Critics of the H-1B system, including economist George J. Borjas, have argued that the program can depress wages for American workers. “On average, H-1B workers earn 16 percent less than comparable natives,” Borjas previously wrote in a paper cited by The Dallas Express.

Supporters of the visa program, including former presidential candidate Vivek Ramaswamy, have argued the United States needs access to global talent to remain competitive. Ramaswamy wrote on X in 2024 that “ ‘Normalcy’ doesn’t cut it in a hyper-competitive global market for technical talent.”

The new State Department directive has also raised concerns among immigration attorneys because asylum claims and visa interviews can later intersect.

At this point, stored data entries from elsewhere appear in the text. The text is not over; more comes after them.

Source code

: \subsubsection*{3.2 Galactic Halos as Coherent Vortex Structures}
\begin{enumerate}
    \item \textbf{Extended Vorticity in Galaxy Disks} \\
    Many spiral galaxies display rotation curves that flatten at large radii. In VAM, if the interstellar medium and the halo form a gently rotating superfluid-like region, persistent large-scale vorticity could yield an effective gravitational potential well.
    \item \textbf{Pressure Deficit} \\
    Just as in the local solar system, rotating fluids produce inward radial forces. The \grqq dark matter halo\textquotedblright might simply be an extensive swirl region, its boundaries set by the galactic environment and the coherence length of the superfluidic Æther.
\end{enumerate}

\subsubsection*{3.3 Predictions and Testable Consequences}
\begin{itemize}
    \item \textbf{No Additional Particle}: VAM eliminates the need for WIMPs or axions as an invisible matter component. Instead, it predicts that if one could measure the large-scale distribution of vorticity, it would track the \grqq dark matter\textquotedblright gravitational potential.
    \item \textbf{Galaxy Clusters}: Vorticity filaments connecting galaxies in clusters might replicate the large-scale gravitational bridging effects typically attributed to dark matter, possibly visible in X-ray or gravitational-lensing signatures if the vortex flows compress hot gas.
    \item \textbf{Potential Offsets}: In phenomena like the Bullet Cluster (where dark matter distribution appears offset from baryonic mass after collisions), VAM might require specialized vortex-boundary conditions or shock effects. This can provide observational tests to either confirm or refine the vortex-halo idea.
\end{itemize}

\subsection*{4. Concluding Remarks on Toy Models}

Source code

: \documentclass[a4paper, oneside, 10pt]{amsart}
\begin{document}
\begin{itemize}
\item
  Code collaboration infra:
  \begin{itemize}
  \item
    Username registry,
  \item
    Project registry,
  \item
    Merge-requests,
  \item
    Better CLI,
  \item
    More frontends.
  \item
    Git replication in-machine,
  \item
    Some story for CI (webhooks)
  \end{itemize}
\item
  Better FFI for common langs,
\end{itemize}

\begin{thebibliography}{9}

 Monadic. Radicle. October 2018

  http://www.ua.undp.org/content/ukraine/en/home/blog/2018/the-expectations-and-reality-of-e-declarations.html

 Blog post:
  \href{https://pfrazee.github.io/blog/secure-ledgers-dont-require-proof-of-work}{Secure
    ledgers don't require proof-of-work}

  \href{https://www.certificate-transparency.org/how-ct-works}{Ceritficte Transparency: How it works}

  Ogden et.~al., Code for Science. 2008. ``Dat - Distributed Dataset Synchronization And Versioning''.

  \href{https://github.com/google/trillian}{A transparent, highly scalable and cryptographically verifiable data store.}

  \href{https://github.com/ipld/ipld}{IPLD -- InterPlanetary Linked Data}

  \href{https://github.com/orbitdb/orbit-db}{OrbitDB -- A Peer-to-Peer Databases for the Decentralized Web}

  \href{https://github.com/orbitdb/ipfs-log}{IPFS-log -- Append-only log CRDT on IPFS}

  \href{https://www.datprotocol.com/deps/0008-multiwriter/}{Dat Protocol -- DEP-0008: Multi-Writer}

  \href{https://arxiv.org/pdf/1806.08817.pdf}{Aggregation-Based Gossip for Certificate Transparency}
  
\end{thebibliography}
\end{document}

Under U.S. law, people physically present in the country may apply for asylum regardless of how they entered. Fisher Phillips warned that an applicant who denies fearing persecution during a visa interview and later seeks asylum could face credibility questions in immigration proceedings.

The policy also arrives amid longstanding legal limits on challenging visa denials. In a July 2024 analysis of the Supreme Court’s decision in U.S. Department of State v. Muñoz (2024), the blog of law firm Jackson Lewis wrote that federal courts generally lack authority to review consular visa denials under the doctrine of “consular nonreviewability.”

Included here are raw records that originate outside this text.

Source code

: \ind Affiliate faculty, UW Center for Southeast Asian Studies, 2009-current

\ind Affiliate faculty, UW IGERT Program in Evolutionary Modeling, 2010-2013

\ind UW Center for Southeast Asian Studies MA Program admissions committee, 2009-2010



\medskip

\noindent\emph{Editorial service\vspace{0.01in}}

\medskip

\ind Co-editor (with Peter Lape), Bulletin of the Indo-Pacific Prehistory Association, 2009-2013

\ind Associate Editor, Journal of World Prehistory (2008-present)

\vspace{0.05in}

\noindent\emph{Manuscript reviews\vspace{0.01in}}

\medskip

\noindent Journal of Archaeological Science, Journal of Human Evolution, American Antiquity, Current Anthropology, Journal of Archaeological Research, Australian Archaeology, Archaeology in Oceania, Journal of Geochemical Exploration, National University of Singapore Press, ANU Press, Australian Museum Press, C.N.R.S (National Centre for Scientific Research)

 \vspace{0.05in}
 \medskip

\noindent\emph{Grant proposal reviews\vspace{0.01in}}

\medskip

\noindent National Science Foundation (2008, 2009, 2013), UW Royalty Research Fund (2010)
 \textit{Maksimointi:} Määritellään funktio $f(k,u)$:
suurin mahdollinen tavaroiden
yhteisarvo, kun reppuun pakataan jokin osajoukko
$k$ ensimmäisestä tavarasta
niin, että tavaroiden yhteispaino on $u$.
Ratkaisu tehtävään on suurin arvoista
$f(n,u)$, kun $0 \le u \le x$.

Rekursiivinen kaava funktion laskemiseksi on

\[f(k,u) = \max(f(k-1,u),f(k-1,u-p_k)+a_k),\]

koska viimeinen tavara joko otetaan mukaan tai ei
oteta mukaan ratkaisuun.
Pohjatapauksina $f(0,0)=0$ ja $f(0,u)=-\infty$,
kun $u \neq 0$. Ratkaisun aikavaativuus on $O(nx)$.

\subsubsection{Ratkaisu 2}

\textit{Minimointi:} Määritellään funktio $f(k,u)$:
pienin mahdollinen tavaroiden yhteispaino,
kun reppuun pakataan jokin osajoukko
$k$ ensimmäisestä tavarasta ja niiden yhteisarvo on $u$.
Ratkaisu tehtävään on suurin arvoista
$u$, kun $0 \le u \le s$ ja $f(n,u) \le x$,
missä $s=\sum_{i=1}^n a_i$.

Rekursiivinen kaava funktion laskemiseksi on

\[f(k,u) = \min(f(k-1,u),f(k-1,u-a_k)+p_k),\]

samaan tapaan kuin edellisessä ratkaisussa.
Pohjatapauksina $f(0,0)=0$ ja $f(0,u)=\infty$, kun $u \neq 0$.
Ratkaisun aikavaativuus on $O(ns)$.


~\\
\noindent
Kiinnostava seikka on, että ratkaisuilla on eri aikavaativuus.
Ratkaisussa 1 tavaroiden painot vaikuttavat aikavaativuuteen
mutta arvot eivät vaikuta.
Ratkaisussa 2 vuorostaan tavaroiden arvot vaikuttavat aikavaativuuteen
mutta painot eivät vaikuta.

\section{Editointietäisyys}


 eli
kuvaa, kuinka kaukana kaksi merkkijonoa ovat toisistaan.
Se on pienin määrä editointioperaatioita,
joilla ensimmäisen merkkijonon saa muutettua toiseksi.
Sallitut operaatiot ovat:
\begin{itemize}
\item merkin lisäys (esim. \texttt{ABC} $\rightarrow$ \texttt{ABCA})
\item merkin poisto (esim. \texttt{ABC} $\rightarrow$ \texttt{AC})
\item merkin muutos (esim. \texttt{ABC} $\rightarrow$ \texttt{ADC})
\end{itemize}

“The doctrine of consular nonreviewability holds that because the INA fails to authorize judicial review of consular decisions denying visas, federal courts do not have the authority to review visa denials,” Associate Attorney Carolina Guiral Cuervo wrote for the blog.

No publicly available federal dataset currently tracks how many H-1B visa holders later apply for asylum. However, some overlap exists between countries with large H-1B populations and countries whose nationals receive significant numbers of asylum grants.

Top Ten Countries of Birth of Approved H-1B Beneficiaries, FY 2024 Total Total Individuals Granted Asylum FY 2021-2023 Total
#1 India 283,397 #1 Afghanistan 14,470
#2 China 46,680 #2 China 4,870
#3 Philippines 5,248 #3 Venezuela 3,760
#4 Canada 4,222 #4 El Salvador 2,990
#5 South Korea 3,983 #5 India 2,710
#6 Mexico 3,333 #6 Guatemala 2,580
#7 Taiwan 3,099 #7 Honduras 2,120
#8 Pakistan 3,052 #8 Russia 2,070
#9 Brazil 2,638 #9 Turkey 1,490
#10 Nigeria 2,273 #10 Colombia 1,140

The H-1B figures reflect the number of beneficiaries approved in the United States as of 2024, according to USCIS data. The asylum figures reflect grants issued during fiscal year 2021-2023, according to Department of Homeland Security data.

The State Department defended the new screening measures, telling The Guardian that consular officers “are the first line of defense for US national security.”

Meanwhile, immigration attorneys say companies relying on foreign labor may now face heightened uncertainty when employees travel abroad for visa renewals, particularly workers from countries experiencing political unrest or violence.